15 IGP BULB EXAMPLE Before the devaluation: sold bulbs to Lowes for $100 and a cost of $60 for a gross margin of $40 (40%). This was a very profitable business. After the 50% devaluation: Langeveld could be selling bulbs to Lowes for $100 and a cost of $90 for a gross margin of $10 (10%). This actually happened to Langeveld’s $80 million/year bulb business from 2002 to 2008! Langeveld took steps to reduce the devaluation impact on the gross margin, but could never regain all the lost ground.

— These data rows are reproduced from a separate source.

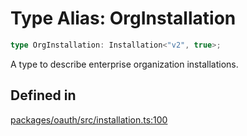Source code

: # Type Alias: OrgInstallation

```ts
type OrgInstallation: Installation<"v2", true>;
```

A type to describe enterprise organization installations.

## Defined in

[packages/oauth/src/installation.ts:100](https://github.com/slackapi/node-slack-sdk/blob/c15385ef93ccdde9702f52f7d1f445999203d794/packages/oauth/src/installation.ts#L100)
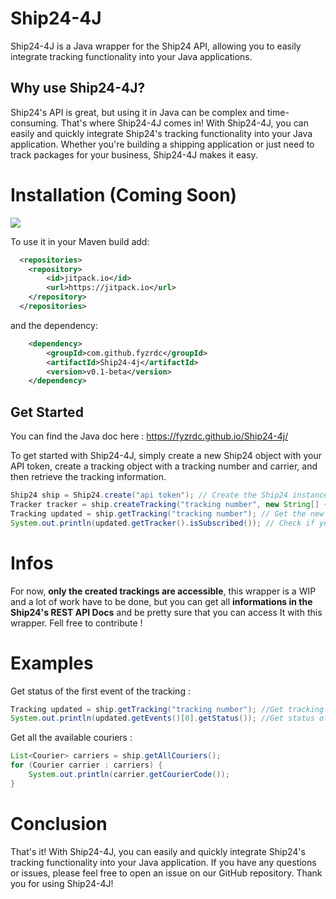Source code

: # Ship24-4J
Ship24-4J is a Java wrapper for the Ship24 API, allowing you to easily integrate tracking functionality into your Java applications.

## Why use Ship24-4J?

Ship24's API is great, but using it in Java can be complex and time-consuming. That's where Ship24-4J comes in! With Ship24-4J, you can easily and quickly integrate Ship24's tracking functionality into your Java application. Whether you're building a shipping application or just need to track packages for your business, Ship24-4J makes it easy.

# Installation (Coming Soon)
[![](https://jitpack.io/v/FyzRDC/Ship24-4j.svg)](https://jitpack.io/#FyzRDC/Ship24-4j)

To use it in your Maven build add:
```xml
  <repositories>
	<repository>
	    <id>jitpack.io</id>
	    <url>https://jitpack.io</url>
	</repository>
  </repositories>
```

and the dependency:

```xml
	<dependency>
		<groupId>com.github.fyzrdc</groupId>
		<artifactId>Ship24-4j</artifactId>
		<version>v0.1-beta</version>
	</dependency>
```


## Get Started

You can find the Java doc here : https://fyzrdc.github.io/Ship24-4j/

To get started with Ship24-4J, simply create a new Ship24 object with your API token, create a tracking object with a tracking number and carrier, and then retrieve the tracking information.

```java
Ship24 ship = Ship24.create("api token"); // Create the Ship24 instance
Tracker tracker = ship.createTracking("tracking number", new String[] {"fujie-express"}); // Create a new tracking
Tracking updated = ship.getTracking("tracking number"); // Get the new tracking
System.out.println(updated.getTracker().isSubscribed()); // Check if you are subscribed to the tracking
```

# Infos

For now, **only the created trackings are accessible**, this wrapper is a WIP and a lot of work have to be done, but you can get all **informations in the Ship24's REST API Docs** and be pretty sure that you can access It with this wrapper. Fell free to contribute !

# Examples

Get status of the first event of the tracking :
```java
Tracking updated = ship.getTracking("tracking number"); //Get tracking from tracking number
System.out.println(updated.getEvents()[0].getStatus()); //Get status of the first event of the tracking
```

Get all the available couriers :
```java
List<Courier> carriers = ship.getAllCouriers();
for (Courier carrier : carriers) {
	System.out.println(carrier.getCourierCode());
}
```
# Conclusion
That's it! With Ship24-4J, you can easily and quickly integrate Ship24's tracking functionality into your Java application. If you have any questions or issues, please feel free to open an issue on our GitHub repository. Thank you for using Ship24-4J!

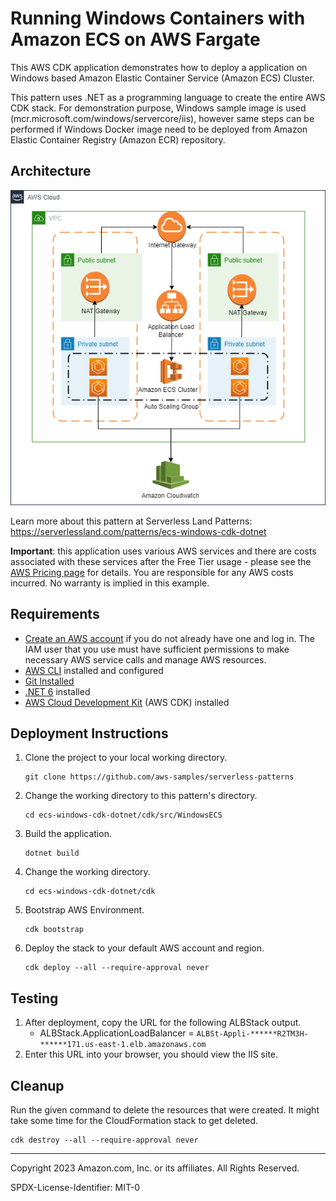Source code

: # Running Windows Containers with Amazon ECS on AWS Fargate

This AWS CDK application demonstrates how to deploy a application on Windows based Amazon Elastic Container Service (Amazon ECS) Cluster.

This pattern uses .NET as a programming language to create the entire AWS CDK stack. For demonstration purpose, Windows sample image is used (mcr.microsoft.com/windows/servercore/iis), however same steps can be performed if Windows Docker image need to be deployed from Amazon Elastic Container Registry (Amazon ECR) repository.

## Architecture 
![architecture diagram](images/architecture.png)

Learn more about this pattern at Serverless Land Patterns: https://serverlessland.com/patterns/ecs-windows-cdk-dotnet

**Important**: this application uses various AWS services and there are costs associated with these services after the Free Tier usage - please see the [AWS Pricing page](https://aws.amazon.com/pricing/) for details. You are responsible for any AWS costs incurred. No warranty is implied in this example.

## Requirements

* [Create an AWS account](https://portal.aws.amazon.com/gp/aws/developer/registration/index.html) if you do not already have one and log in. The IAM user that you use must have sufficient permissions to make necessary AWS service calls and manage AWS resources.
* [AWS CLI](https://docs.aws.amazon.com/cli/latest/userguide/install-cliv2.html) installed and configured
* [Git Installed](https://git-scm.com/book/en/v2/Getting-Started-Installing-Git)
* [.NET 6](https://dotnet.microsoft.com/en-us/download/dotnet/7.0) installed
* [AWS Cloud Development Kit](https://docs.aws.amazon.com/cdk/latest/guide/cli.html) (AWS CDK) installed

## Deployment Instructions

1. Clone the project to your local working directory.
    ```
    git clone https://github.com/aws-samples/serverless-patterns
    ```
2. Change the working directory to this pattern's directory.
    ```
    cd ecs-windows-cdk-dotnet/cdk/src/WindowsECS
    ```
3. Build the application.
    ```
    dotnet build
    ```
4. Change the working directory.
    ```
    cd ecs-windows-cdk-dotnet/cdk
    ```
5. Bootstrap AWS Environment.
    ```
    cdk bootstrap
    ```
6. Deploy the stack to your default AWS account and region.
    ```
    cdk deploy --all --require-approval never
    ```

## Testing

1. After deployment, copy the URL for the following ALBStack output.    
   - ALBStack.ApplicationLoadBalancer = `ALBSt-Appli-******R2TM3H-******171.us-east-1.elb.amazonaws.com`   
3. Enter this URL into your browser, you should view the IIS site.

## Cleanup

Run the given command to delete the resources that were created. It might take some time for the CloudFormation stack to get deleted.
```
cdk destroy --all --require-approval never
```
----
Copyright 2023 Amazon.com, Inc. or its affiliates. All Rights Reserved.

SPDX-License-Identifier: MIT-0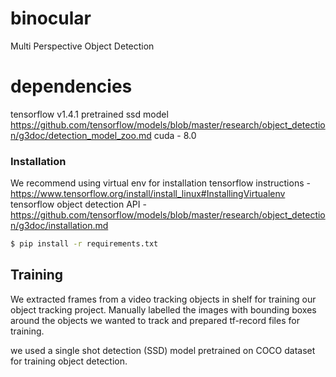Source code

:# binocular
Multi Perspective Object Detection

<need to be filled>

# dependencies

tensorflow v1.4.1
pretrained ssd model https://github.com/tensorflow/models/blob/master/research/object_detection/g3doc/detection_model_zoo.md
cuda - 8.0

### Installation

We recommend using virtual env for installation
tensorflow instructions - https://www.tensorflow.org/install/install_linux#InstallingVirtualenv
tensorflow object detection API - https://github.com/tensorflow/models/blob/master/research/object_detection/g3doc/installation.md

```sh
$ pip install -r requirements.txt
```

## Training

We extracted frames from a video tracking objects in shelf for training our object tracking project.
Manually labelled the images with bounding boxes around the objects we wanted to track and prepared tf-record files for training.

we used a single shot detection (SSD) model pretrained on COCO dataset for training object detection.
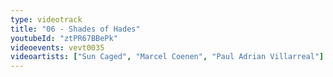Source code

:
 ```yaml
---
type: videotrack
title: "06 - Shades of Hades"
youtubeId: "ztPR67BBePk"
videoevents: vevt0035
videoartists: ["Sun Caged", "Marcel Coenen", "Paul Adrian Villarreal"]
---
```

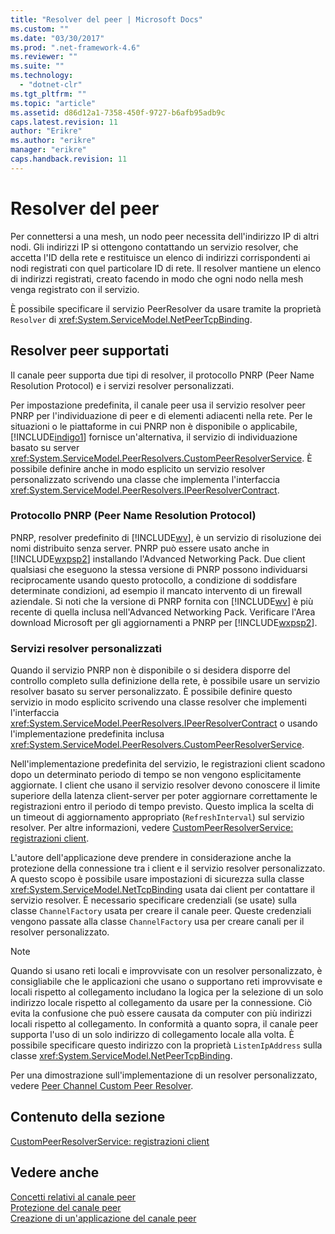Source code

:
 ```yaml
---
title: "Resolver del peer | Microsoft Docs"
ms.custom: ""
ms.date: "03/30/2017"
ms.prod: ".net-framework-4.6"
ms.reviewer: ""
ms.suite: ""
ms.technology: 
  - "dotnet-clr"
ms.tgt_pltfrm: ""
ms.topic: "article"
ms.assetid: d86d12a1-7358-450f-9727-b6afb95adb9c
caps.latest.revision: 11
author: "Erikre"
ms.author: "erikre"
manager: "erikre"
caps.handback.revision: 11
---
```

# Resolver del peer
Per connettersi a una mesh, un nodo peer necessita dell'indirizzo IP di altri nodi.  Gli indirizzi IP si ottengono contattando un servizio resolver, che accetta l'ID della rete e restituisce un elenco di indirizzi corrispondenti ai nodi registrati con quel particolare ID di rete.  Il resolver mantiene un elenco di indirizzi registrati, creato facendo in modo che ogni nodo nella mesh venga registrato con il servizio.  
  
 È possibile specificare il servizio PeerResolver da usare tramite la proprietà `Resolver` di <xref:System.ServiceModel.NetPeerTcpBinding>.  
  
## Resolver peer supportati  
 Il canale peer supporta due tipi di resolver, il protocollo PNRP \(Peer Name Resolution Protocol\) e i servizi resolver personalizzati.  
  
 Per impostazione predefinita, il canale peer usa il servizio resolver peer PNRP per l'individuazione di peer e di elementi adiacenti nella rete.  Per le situazioni o le piattaforme in cui PNRP non è disponibile o applicabile, [!INCLUDE[indigo1](../../../../includes/indigo1-md.md)] fornisce un'alternativa, il servizio di individuazione basato su server <xref:System.ServiceModel.PeerResolvers.CustomPeerResolverService>.  È possibile definire anche in modo esplicito un servizio resolver personalizzato scrivendo una classe che implementa l'interfaccia <xref:System.ServiceModel.PeerResolvers.IPeerResolverContract>.  
  
### Protocollo PNRP \(Peer Name Resolution Protocol\)  
 PNRP, resolver predefinito di [!INCLUDE[wv](../../../../includes/wv-md.md)], è un servizio di risoluzione dei nomi distribuito senza server.  PNRP può essere usato anche in [!INCLUDE[wxpsp2](../../../../includes/wxpsp2-md.md)] installando l'Advanced Networking Pack.  Due client qualsiasi che eseguono la stessa versione di PNRP possono individuarsi reciprocamente usando questo protocollo, a condizione di soddisfare determinate condizioni, ad esempio il mancato intervento di un firewall aziendale.  Si noti che la versione di PNRP fornita con [!INCLUDE[wv](../../../../includes/wv-md.md)] è più recente di quella inclusa nell'Advanced Networking Pack.  Verificare l'Area download Microsoft per gli aggiornamenti a PNRP per [!INCLUDE[wxpsp2](../../../../includes/wxpsp2-md.md)].  
  
### Servizi resolver personalizzati  
 Quando il servizio PNRP non è disponibile o si desidera disporre del controllo completo sulla definizione della rete, è possibile usare un servizio resolver basato su server personalizzato.  È possibile definire questo servizio in modo esplicito scrivendo una classe resolver che implementi l'interfaccia <xref:System.ServiceModel.PeerResolvers.IPeerResolverContract> o usando l'implementazione predefinita inclusa <xref:System.ServiceModel.PeerResolvers.CustomPeerResolverService>.  
  
 Nell'implementazione predefinita del servizio, le registrazioni client scadono dopo un determinato periodo di tempo se non vengono esplicitamente aggiornate.  I client che usano il servizio resolver devono conoscere il limite superiore della latenza client\-server per poter aggiornare correttamente le registrazioni entro il periodo di tempo previsto.  Questo implica la scelta di un timeout di aggiornamento appropriato \(`RefreshInterval`\) sul servizio resolver.  Per altre informazioni, vedere [CustomPeerResolverService: registrazioni client](../../../../docs/framework/wcf/feature-details/inside-the-custompeerresolverservice-client-registrations.md).  
  
 L'autore dell'applicazione deve prendere in considerazione anche la protezione della connessione tra i client e il servizio resolver personalizzato.  A questo scopo è possibile usare impostazioni di sicurezza sulla classe <xref:System.ServiceModel.NetTcpBinding> usata dai client per contattare il servizio resolver.  È necessario specificare credenziali \(se usate\) sulla classe `ChannelFactory` usata per creare il canale peer.  Queste credenziali vengono passate alla classe `ChannelFactory` usa per creare canali per il resolver personalizzato.  
  
> [!NOTE]
>  Quando si usano reti locali e improvvisate con un resolver personalizzato, è consigliabile che le applicazioni che usano o supportano reti improvvisate e locali rispetto al collegamento includano la logica per la selezione di un solo indirizzo locale rispetto al collegamento da usare per la connessione.  Ciò evita la confusione che può essere causata da computer con più indirizzi locali rispetto al collegamento.  In conformità a quanto sopra, il canale peer supporta l'uso di un solo indirizzo di collegamento locale alla volta.  È possibile specificare questo indirizzo con la proprietà `ListenIpAddress` sulla classe <xref:System.ServiceModel.NetPeerTcpBinding>.  
  
 Per una dimostrazione sull'implementazione di un resolver personalizzato, vedere [Peer Channel Custom Peer Resolver](http://msdn.microsoft.com/it-it/5b75a2bb-7ff1-4a14-abe7-3debf0537d23).  
  
## Contenuto della sezione  
 [CustomPeerResolverService: registrazioni client](../../../../docs/framework/wcf/feature-details/inside-the-custompeerresolverservice-client-registrations.md)  
  
## Vedere anche  
 [Concetti relativi al canale peer](../../../../docs/framework/wcf/feature-details/peer-channel-concepts.md)   
 [Protezione del canale peer](../../../../docs/framework/wcf/feature-details/peer-channel-security.md)   
 [Creazione di un'applicazione del canale peer](../../../../docs/framework/wcf/feature-details/building-a-peer-channel-application.md)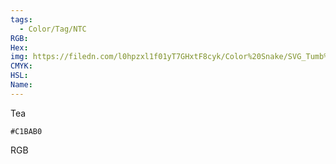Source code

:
 ```yaml
---
tags:
  - Color/Tag/NTC
RGB:
Hex:
img: https://filedn.com/l0hpzxl1f01yT7GHxtF8cyk/Color%20Snake/SVG_Tumb%20Mass%20No%20Name/C1BAB0.svg
CMYK:
HSL:
Name:
---
```

Tea
```palette
#C1BAB0
```
RGB
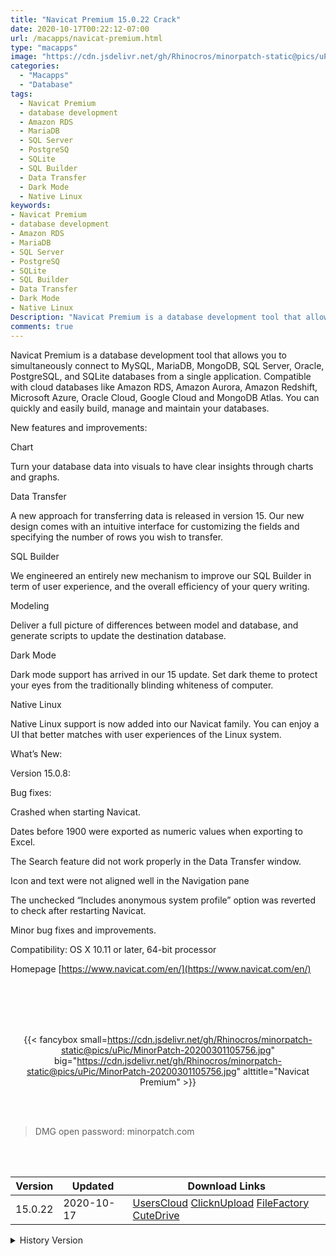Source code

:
 ```yaml
---
title: "Navicat Premium 15.0.22 Crack"
date: 2020-10-17T00:22:12-07:00
url: /macapps/navicat-premium.html
type: "macapps"
image: "https://cdn.jsdelivr.net/gh/Rhinocros/minorpatch-static@pics/uPic/C0MRle.png"
categories:
  - "Macapps"
  - "Database"
tags:
  - Navicat Premium
  - database development
  - Amazon RDS
  - MariaDB
  - SQL Server
  - PostgreSQ
  - SQLite
  - SQL Builder
  - Data Transfer
  - Dark Mode
  - Native Linux
keywords:
- Navicat Premium
- database development
- Amazon RDS
- MariaDB
- SQL Server
- PostgreSQ
- SQLite
- SQL Builder
- Data Transfer
- Dark Mode
- Native Linux
Description: "Navicat Premium is a database development tool that allows you to simultaneously connect to MySQL, MariaDB, MongoDB, SQL Server, Oracle, PostgreSQL, and SQLite databases from a single application."
comments: true
---
```


Navicat Premium is a database development tool that allows you to simultaneously connect to MySQL, MariaDB, MongoDB, SQL Server, Oracle, PostgreSQL, and SQLite databases from a single application. Compatible with cloud databases like Amazon RDS, Amazon Aurora, Amazon Redshift, Microsoft Azure, Oracle Cloud, Google Cloud and MongoDB Atlas. You can quickly and easily build, manage and maintain your databases.

New features and improvements:

Chart

Turn your database data into visuals to have clear insights through charts and graphs.



Data Transfer

A new approach for transferring data is released in version 15. Our new design comes with an intuitive interface for customizing the fields and specifying the number of rows you
wish to transfer.



SQL Builder

We engineered an entirely new mechanism to improve our SQL Builder in term of user experience, and the overall efficiency of your query writing.



Modeling

Deliver a full picture of differences between model and database, and generate scripts to update the destination database.



Dark Mode

Dark mode support has arrived in our 15 update. Set dark theme to protect your eyes from the traditionally blinding whiteness of computer.



Native Linux

Native Linux support is now added into our Navicat family. You can enjoy a UI that better matches with user experiences of the Linux system.



What’s New:



Version 15.0.8:

Bug fixes:



Crashed when starting Navicat.

Dates before 1900 were exported as numeric values when exporting to Excel.

The Search feature did not work properly in the Data Transfer window.

Icon and text were not aligned well in the Navigation pane

The unchecked “Includes anonymous system profile” option was reverted to check after restarting Navicat.

Minor bug fixes and improvements.

Compatibility: OS X 10.11 or later, 64-bit processor

Homepage [https://www.navicat.com/en/](https://www.navicat.com/en/)

<br/>
<br/>
<script async src="https://pagead2.googlesyndication.com/pagead/js/adsbygoogle.js"></script>
<ins class="adsbygoogle"
     style="display:block; text-align:center;"
     data-ad-layout="in-article"
     data-ad-format="fluid"
     data-ad-client="ca-pub-8746275014476192"
     data-ad-slot="5144997159"></ins>
<script>
     (adsbygoogle = window.adsbygoogle || []).push({});
</script>
<br/>
<br/>


<center>

{{< fancybox small=https://cdn.jsdelivr.net/gh/Rhinocros/minorpatch-static@pics/uPic/MinorPatch-20200301105756.jpg" big="https://cdn.jsdelivr.net/gh/Rhinocros/minorpatch-static@pics/uPic/MinorPatch-20200301105756.jpg" alttitle="Navicat Premium" >}}

</center>

<br/>
<br/>


> DMG open password: minorpatch.com

<br/>

<br/>
<div id="history_version" class="history_version">

| Version | Updated | Download Links |
| ---- | ---- | ---- |
| 15.0.22 | 2020-10-17 | [UsersCloud](https://ouo.io/5444Wz)   [ClicknUpload](https://ouo.io/QQmhOl)   [FileFactory](https://ouo.io/7zeJZ1Y)   [CuteDrive](https://ouo.io/x4ifwXG) |
<details>
<summary>History Version</summary>

| Version | Updated | Download Links |
| ---- | ---- | ---- |
| 15.0.21 | 2020-09-21 | [UsersCloud](https://ouo.io/HB3SrD)   [ClicknUpload](https://ouo.io/T9MgQW)   [FileFactory](https://ouo.io/1JaqQk)   [CuteDrive](https://ouo.io/kjH0ONp) |
| 15.0.20 | 2020-08-14 | [UsersCloud](https://ouo.io/wDk0Xf)   [ClicknUpload](https://ouo.io/cl2YlN)   [FileFactory](https://ouo.io/DIzdUy)   [CuteDrive](https://ouo.io/iTfdmD) |
| 15.0.18 | 2020-08-05 | [UsersCloud](https://ouo.io/XZf0hv)   [ClicknUpload](https://ouo.io/2mMx9h)   [FileFactory](https://ouo.io/jJO7RV)   [CuteDrive](https://ouo.io/bhFM75) |
| 15.0.17 | 2020-06-24 | [UsersCloud](https://ouo.io/JwKDoq)   [ClicknUpload](https://ouo.io/1Nxu4w4)   [FileFactory](https://ouo.io/MHl3az)   [CuteDrive](https://ouo.io/Ln6mlF) |
| 15.0.16 | 2020-06-04 | [UsersCloud](https://ouo.io/OmnyE2)   [ClicknUpload](https://ouo.io/lZqW9v)   [FileFactory](https://ouo.io/QtFnqW)   [CuteDrive](https://ouo.io/RokGk1L) |
| 15.0.15 | 2020-05-08 | [UsersCloud](https://ouo.io/1TW9mW)   [ClicknUpload](https://ouo.io/FOXUvV)   [FileFactory](https://ouo.io/9UICHRP)   [CuteDrive](https://ouo.io/5RkhMc) |
| 15.0.12 | 2020-03-24 | [UsersCloud](https://ouo.io/rKo7UWJ)   [ClicknUpload](https://ouo.io/hFywel)   [FileFactory](https://ouo.io/JfAWUj)   [CuteDrive](https://ouo.io/iNoD1n) |
| 15.0.11 | 2020-03-01 | [UsersCloud](https://ouo.io/Y2E6Igi)   [ClicknUpload](https://ouo.io/xGaR00)   [FileFactory](https://ouo.io/jUK8Mx)   [CuteDrive](https://ouo.io/2iy2M4) |
| 15.0.10 | 2020-02-22 | [UsersCloud](https://ouo.io/jobRGu)   [ClicknUpload](https://ouo.io/olSdZ7)   [FileFactory](https://ouo.io/qyE89k)   [CuteDrive](https://ouo.io/aRxwXs) |
</details>

</div>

16 WHAT CAN YOU DO? Purchase Euro currency forward to try and lock in an exchange rate for your Dutch purchases and expenses (financial hedge). Try to grow bulb sales into the European market to the equivalent size of your US business (natural hedge). Try to source bulbs outside of the Euro area (limited success). Shift as much production and production costs as possible from Holland to the USA. Try to pass on all of your incremental costs to your customers in the USA (not a realistic strategy!). Do nothing and wait for the dollar to strengthen against the Euro (don’t try this one, either!).

17 WHAT IS THE FCPA? Law passed by the US Congress designed to address bribery and other corrupt practices by US businesses outside of the USA. The law covers all companies, including foreign companies, who have securities registered in the USA. It also covers all individuals who are citizens, nationals or residents of the USA as well as private companies operating under the laws of the USA. The law requires transparent accounting: complete accounting and adequate descriptions of ALL transactions carried out by a business. The law prohibits making a payment to any foreign official for the purpose of obtaining or retaining business for or with, or directing business to any person. There is no materiality level. The FCPA does not prohibit the making of facilitating or “grease” payments if they are customary and not against local laws. The primary distinction is that grease payments are made to an official to expedite his performance of the duties he is already bound to perform. Discussion of my actual experiences with FCPA issues.

18 QUESTIONS AND DISCUSSION THANK YOU!